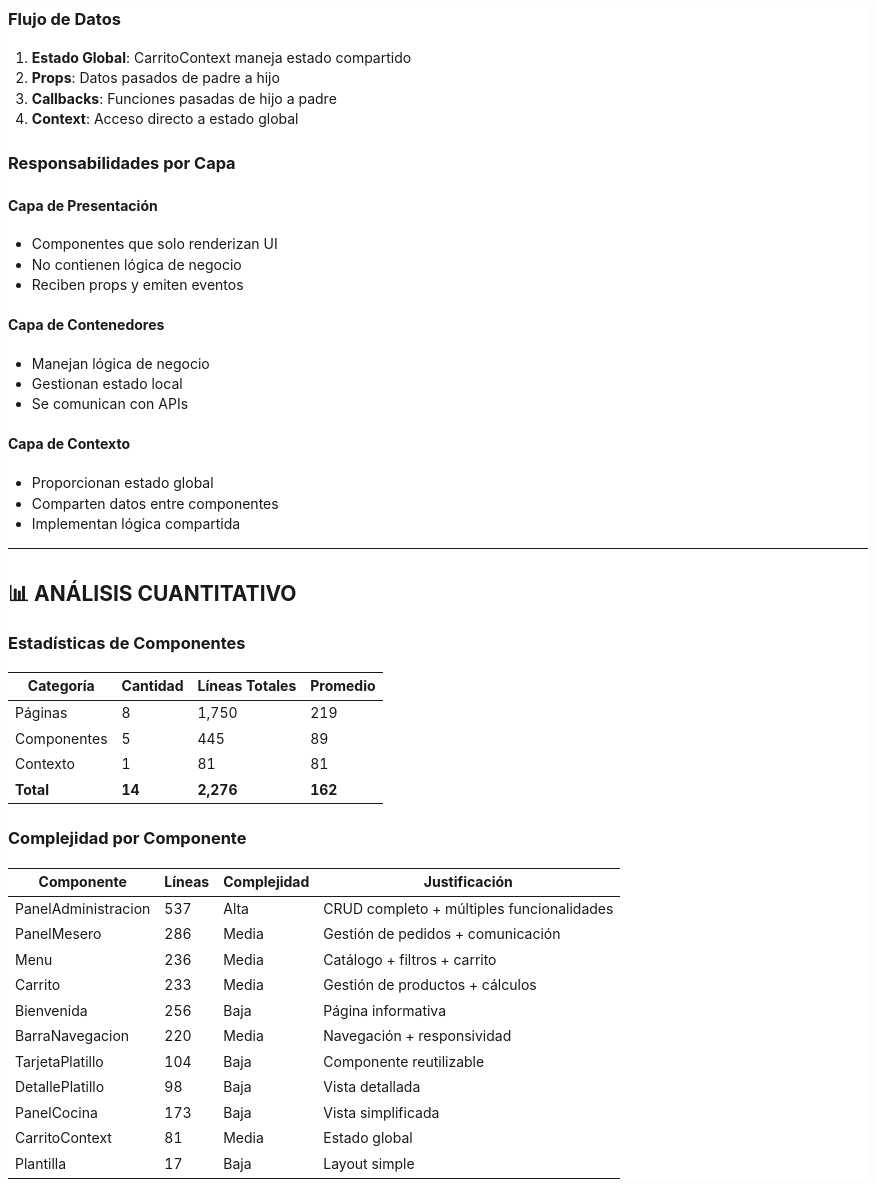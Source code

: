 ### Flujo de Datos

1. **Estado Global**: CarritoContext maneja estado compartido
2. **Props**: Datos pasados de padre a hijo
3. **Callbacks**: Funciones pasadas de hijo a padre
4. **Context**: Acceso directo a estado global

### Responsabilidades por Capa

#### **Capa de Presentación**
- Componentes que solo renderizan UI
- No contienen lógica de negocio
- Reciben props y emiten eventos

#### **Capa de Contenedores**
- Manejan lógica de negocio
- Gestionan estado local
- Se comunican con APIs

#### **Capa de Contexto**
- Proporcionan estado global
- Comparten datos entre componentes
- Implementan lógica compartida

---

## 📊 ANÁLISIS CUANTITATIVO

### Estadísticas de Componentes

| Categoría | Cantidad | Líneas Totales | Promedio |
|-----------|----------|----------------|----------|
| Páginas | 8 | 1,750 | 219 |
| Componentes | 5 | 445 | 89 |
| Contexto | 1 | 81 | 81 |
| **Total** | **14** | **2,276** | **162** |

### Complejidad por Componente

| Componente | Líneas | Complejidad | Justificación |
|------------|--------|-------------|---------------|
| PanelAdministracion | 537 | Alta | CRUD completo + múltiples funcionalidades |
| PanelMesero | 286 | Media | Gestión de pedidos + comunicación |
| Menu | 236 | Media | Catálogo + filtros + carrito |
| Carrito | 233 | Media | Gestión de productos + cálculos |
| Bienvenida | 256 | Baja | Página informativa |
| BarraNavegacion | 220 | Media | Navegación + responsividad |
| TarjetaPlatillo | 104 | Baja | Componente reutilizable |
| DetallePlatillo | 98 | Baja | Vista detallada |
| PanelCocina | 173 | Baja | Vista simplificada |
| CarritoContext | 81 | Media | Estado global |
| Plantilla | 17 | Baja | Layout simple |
----------
What to work on »
Return every entry word for word, but drop any pictures.

Exercise response »
Source code

: ### Flujo de Datos

1. **Estado Global**: CarritoContext maneja estado compartido
2. **Props**: Datos pasados de padre a hijo
3. **Callbacks**: Funciones pasadas de hijo a padre
4. **Context**: Acceso directo a estado global

### Responsabilidades por Capa

#### **Capa de Presentación**
- Componentes que solo renderizan UI
- No contienen lógica de negocio
- Reciben props y emiten eventos

#### **Capa de Contenedores**
- Manejan lógica de negocio
- Gestionan estado local
- Se comunican con APIs

#### **Capa de Contexto**
- Proporcionan estado global
- Comparten datos entre componentes
- Implementan lógica compartida

---

## 📊 ANÁLISIS CUANTITATIVO

### Estadísticas de Componentes

| Categoría | Cantidad | Líneas Totales | Promedio |
|-----------|----------|----------------|----------|
| Páginas | 8 | 1,750 | 219 |
| Componentes | 5 | 445 | 89 |
| Contexto | 1 | 81 | 81 |
| **Total** | **14** | **2,276** | **162** |

### Complejidad por Componente

| Componente | Líneas | Complejidad | Justificación |
|------------|--------|-------------|---------------|
| PanelAdministracion | 537 | Alta | CRUD completo + múltiples funcionalidades |
| PanelMesero | 286 | Media | Gestión de pedidos + comunicación |
| Menu | 236 | Media | Catálogo + filtros + carrito |
| Carrito | 233 | Media | Gestión de productos + cálculos |
| Bienvenida | 256 | Baja | Página informativa |
| BarraNavegacion | 220 | Media | Navegación + responsividad |
| TarjetaPlatillo | 104 | Baja | Componente reutilizable |
| DetallePlatillo | 98 | Baja | Vista detallada |
| PanelCocina | 173 | Baja | Vista simplificada |
| CarritoContext | 81 | Media | Estado global |
| Plantilla | 17 | Baja | Layout simple |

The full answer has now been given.